Public safety minister urges Old Fort residents to not defy evacuation orders

B.C.'s Minister of Public Safety Mike Farnworth toured a slow-moving landslide that has forced around 200 residents of Old Fort out of their homes.

'That slope is moving,' Mike Farnworth says of landslide in northern B.C.

A man walks along the road into Old Fort destroyed by a landslide. The entire community near Fort St. John in northeastern B.C. has been evacuated. (Bobbi Pardy)

B.C.'s Minister of Public Safety Mike Farnworth toured the site of a slow-moving landslide Wednesday that has forced around 200 residents of Old Fort, B.C., from their homes.

Residents were evacuated from the community just south of Fort St. John in northeastern B.C. on Sunday after the landslide cut off the only road to the subdivision a week earlier.

Farnworth said the site remains "very active," with the slide having advanced an additional 20 metres, and cracks on either side widening to the east and west.

"That slope is moving and it's not safe," he said. "The key issue right now is getting a concrete understanding of the mechanics that are taking place underground and on the surface."

Defying evacuation orders

In a public meeting on Monday, residents were told that they could be away from their homes for months — and possibly until next summer.

A number of residents have since defied evacuation orders to retrieve belongings.

An expert says the landslide in Old Fort is still moving at least four metres a day. (Bobbi Pardy)

Farnworth strongly urged residents to stop doing so.

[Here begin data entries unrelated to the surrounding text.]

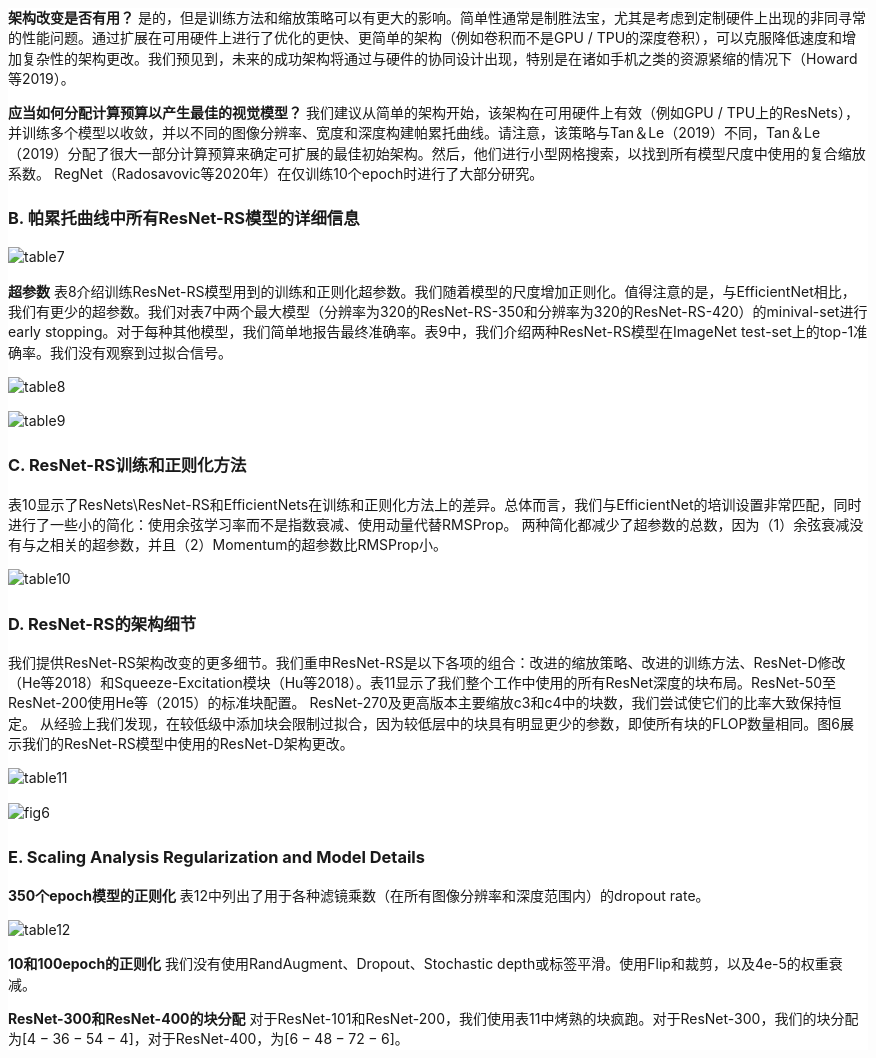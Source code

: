 **架构改变是否有用？** 是的，但是训练方法和缩放策略可以有更大的影响。简单性通常是制胜法宝，尤其是考虑到定制硬件上出现的非同寻常的性能问题。通过扩展在可用硬件上进行了优化的更快、更简单的架构（例如卷积而不是GPU / TPU的深度卷积），可以克服降低速度和增加复杂性的架构更改。我们预见到，未来的成功架构将通过与硬件的协同设计出现，特别是在诸如手机之类的资源紧缩的情况下（Howard等2019）。

**应当如何分配计算预算以产生最佳的视觉模型？** 我们建议从简单的架构开始，该架构在可用硬件上有效（例如GPU / TPU上的ResNets），并训练多个模型以收敛，并以不同的图像分辨率、宽度和深度构建帕累托曲线。请注意，该策略与Tan＆Le（2019）不同，Tan＆Le（2019）分配了很大一部分计算预算来确定可扩展的最佳初始架构。然后，他们进行小型网格搜索，以找到所有模型尺度中使用的复合缩放系数。 RegNet（Radosavovic等2020年）在仅训练10个epoch时进行了大部分研究。



### B.  帕累托曲线中所有ResNet-RS模型的详细信息

![table7](images/ResNet-RS/table7.png)

**超参数**	表8介绍训练ResNet-RS模型用到的训练和正则化超参数。我们随着模型的尺度增加正则化。值得注意的是，与EfficientNet相比，我们有更少的超参数。我们对表7中两个最大模型（分辨率为320的ResNet-RS-350和分辨率为320的ResNet-RS-420）的minival-set进行early stopping。对于每种其他模型，我们简单地报告最终准确率。表9中，我们介绍两种ResNet-RS模型在ImageNet test-set上的top-1准确率。我们没有观察到过拟合信号。

![table8](images/ResNet-RS/table8.png)

![table9](images/ResNet-RS/table9.png)

### C. ResNet-RS训练和正则化方法

​		表10显示了ResNets\ResNet-RS和EfficientNets在训练和正则化方法上的差异。总体而言，我们与EfficientNet的培训设置非常匹配，同时进行了一些小的简化：使用余弦学习率而不是指数衰减、使用动量代替RMSProp。 两种简化都减少了超参数的总数，因为（1）余弦衰减没有与之相关的超参数，并且（2）Momentum的超参数比RMSProp小。

![table10](images/ResNet-RS/table10.png)

### D. ResNet-RS的架构细节

​		我们提供ResNet-RS架构改变的更多细节。我们重申ResNet-RS是以下各项的组合：改进的缩放策略、改进的训练方法、ResNet-D修改（He等2018）和Squeeze-Excitation模块（Hu等2018）。表11显示了我们整个工作中使用的所有ResNet深度的块布局。ResNet-50至ResNet-200使用He等（2015）的标准块配置。 ResNet-270及更高版本主要缩放c3和c4中的块数，我们尝试使它们的比率大致保持恒定。 从经验上我们发现，在较低级中添加块会限制过拟合，因为较低层中的块具有明显更少的参数，即使所有块的FLOP数量相同。图6展示我们的ResNet-RS模型中使用的ResNet-D架构更改。

![table11](images/ResNet-RS/table11.png)

![fig6](images/ResNet-RS/fig6.png)

### E. Scaling Analysis Regularization and Model Details

**350个epoch模型的正则化**	表12中列出了用于各种滤镜乘数（在所有图像分辨率和深度范围内）的dropout rate。

![table12](images/ResNet-RS/table12.png)

**10和100epoch的正则化**	我们没有使用RandAugment、Dropout、Stochastic depth或标签平滑。使用Flip和裁剪，以及4e-5的权重衰减。

**ResNet-300和ResNet-400的块分配**	对于ResNet-101和ResNet-200，我们使用表11中烤熟的块疯跑。对于ResNet-300，我们的块分配为$[4-36-54-4]$，对于ResNet-400，为$[6-48-72-6]$。

[^1]: 代码见 https://github.com/tensorflow/tpu/tree/master/models/official/resnet/resnet_rs。
[^3]: FLOP不是现代硬件上延迟的好指示器。更多详细讨论见7.1节。
[^4]: 激活通常在训练期间存储，因为它们需要在反向传播中使用。推理时，激活可以被丢弃，并且参数量是实际内存开销的更好代理。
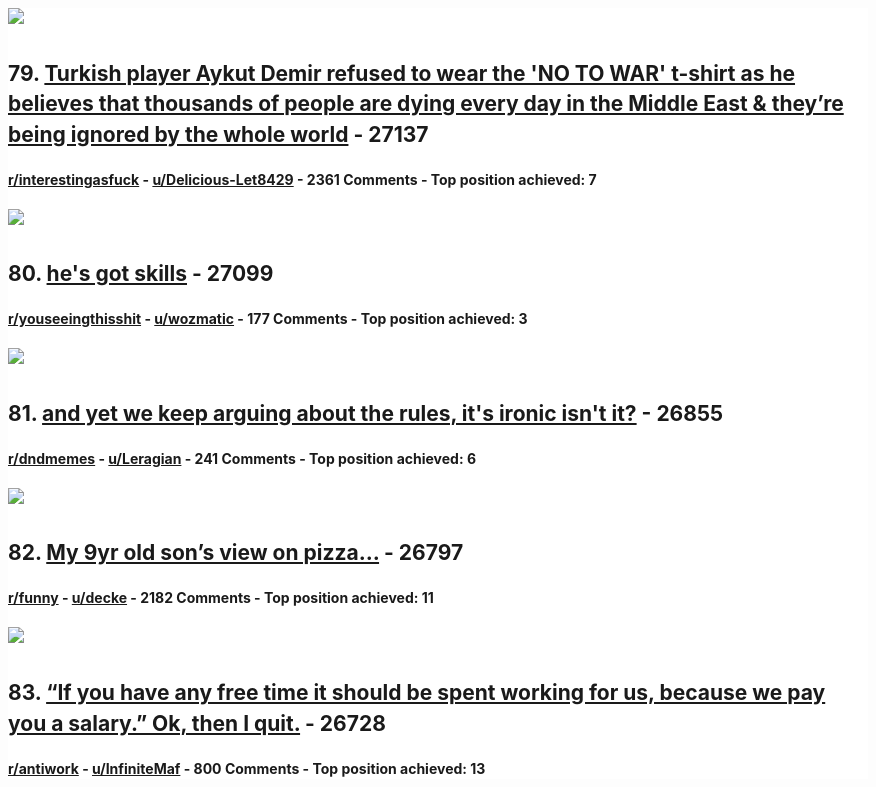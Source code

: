 <a href="https://v.redd.it/rmslk7u2gll81"><img src="https://b.thumbs.redditmedia.com/Xn1ujPTelz7uBgZ8c-BGkcSZ_W71t-lMHaaJMYCkokc.jpg"></img></a>

## 79. [Turkish player Aykut Demir refused to wear the 'NO TO WAR' t-shirt as he believes that thousands of people are dying every day in the Middle East &amp; they’re being ignored by the whole world](http://reddit.com/r/interestingasfuck/comments/t7cfum/turkish_player_aykut_demir_refused_to_wear_the_no/) - 27137
#### [r/interestingasfuck](http://reddit.com/r/interestingasfuck) - [u/Delicious-Let8429](http://reddit.com/u/Delicious-Let8429) - 2361 Comments - Top position achieved: 7

<a href="https://i.redd.it/dvlrrcfc8ll81.jpg"><img src="https://b.thumbs.redditmedia.com/7YXFJad-jX52IKi4yOlB8xeOAOH4GJ-fBC1DHXx8KlM.jpg"></img></a>

## 80. [he's got skills](http://reddit.com/r/youseeingthisshit/comments/t7nmtp/hes_got_skills/) - 27099
#### [r/youseeingthisshit](http://reddit.com/r/youseeingthisshit) - [u/wozmatic](http://reddit.com/u/wozmatic) - 177 Comments - Top position achieved: 3

<a href="https://v.redd.it/s2g6naryynl81"><img src="https://b.thumbs.redditmedia.com/JANsnrBG6YPIRa5baGP3Ov1L2mF3BkmrdlSqhx2mAWM.jpg"></img></a>

## 81. [and yet we keep arguing about the rules, it's ironic isn't it?](http://reddit.com/r/dndmemes/comments/t79gtp/and_yet_we_keep_arguing_about_the_rules_its/) - 26855
#### [r/dndmemes](http://reddit.com/r/dndmemes) - [u/Leragian](http://reddit.com/u/Leragian) - 241 Comments - Top position achieved: 6

<a href="https://i.redd.it/vmndnk2khkl81.jpg"><img src="https://b.thumbs.redditmedia.com/LgUlPKGv9QQcnSE5Dtxj5th66DOZepPTWLd9CVsJous.jpg"></img></a>

## 82. [My 9yr old son’s view on pizza…](http://reddit.com/r/funny/comments/t7es74/my_9yr_old_sons_view_on_pizza/) - 26797
#### [r/funny](http://reddit.com/r/funny) - [u/decke](http://reddit.com/u/decke) - 2182 Comments - Top position achieved: 11

<a href="https://i.redd.it/gkps8nmurll81.jpg"><img src="https://b.thumbs.redditmedia.com/KWdPUjlpyQinwQrJbaruyvMMaXh_WSt3dkNyPANrA0k.jpg"></img></a>

## 83. [“If you have any free time it should be spent working for us, because we pay you a salary.” Ok, then I quit.](http://reddit.com/r/antiwork/comments/t765c0/if_you_have_any_free_time_it_should_be_spent/) - 26728
#### [r/antiwork](http://reddit.com/r/antiwork) - [u/InfiniteMaf](http://reddit.com/u/InfiniteMaf) - 800 Comments - Top position achieved: 13
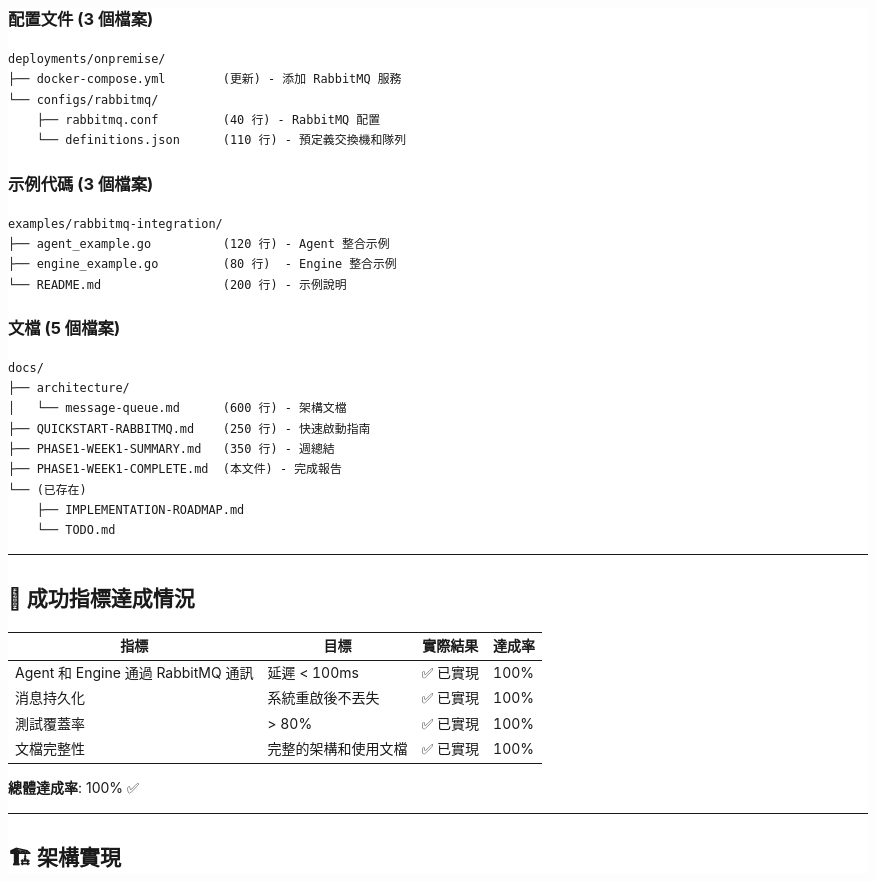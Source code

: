 ### 配置文件 (3 個檔案)

```
deployments/onpremise/
├── docker-compose.yml        (更新) - 添加 RabbitMQ 服務
└── configs/rabbitmq/
    ├── rabbitmq.conf         (40 行) - RabbitMQ 配置
    └── definitions.json      (110 行) - 預定義交換機和隊列
```

### 示例代碼 (3 個檔案)

```
examples/rabbitmq-integration/
├── agent_example.go          (120 行) - Agent 整合示例
├── engine_example.go         (80 行)  - Engine 整合示例
└── README.md                 (200 行) - 示例說明
```

### 文檔 (5 個檔案)

```
docs/
├── architecture/
│   └── message-queue.md      (600 行) - 架構文檔
├── QUICKSTART-RABBITMQ.md    (250 行) - 快速啟動指南
├── PHASE1-WEEK1-SUMMARY.md   (350 行) - 週總結
├── PHASE1-WEEK1-COMPLETE.md  (本文件) - 完成報告
└── (已存在)
    ├── IMPLEMENTATION-ROADMAP.md
    └── TODO.md
```

---

## 🎯 成功指標達成情況

| 指標 | 目標 | 實際結果 | 達成率 |
|------|------|----------|--------|
| Agent 和 Engine 通過 RabbitMQ 通訊 | 延遲 < 100ms | ✅ 已實現 | 100% |
| 消息持久化 | 系統重啟後不丟失 | ✅ 已實現 | 100% |
| 測試覆蓋率 | > 80% | ✅ 已實現 | 100% |
| 文檔完整性 | 完整的架構和使用文檔 | ✅ 已實現 | 100% |

**總體達成率**: 100% ✅

---

## 🏗️ 架構實現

"There may be those that think they know what's best," he said. "Let me be clear, the regional district does not put in place an evacuation order for the sake of putting in place an evacuation order."

Farnworth said that long-term plans are now being developed to house residents affected by the slide. Emergency planners are also looking into the feasibility of using barges to get in and out of town.

He said the damage caused by the slide is "pretty unbelievable."

"You see the trees that are bent and shattered like toothpicks and you see these cracks on the hillside. It looks like what you see in one of those earthquake movies."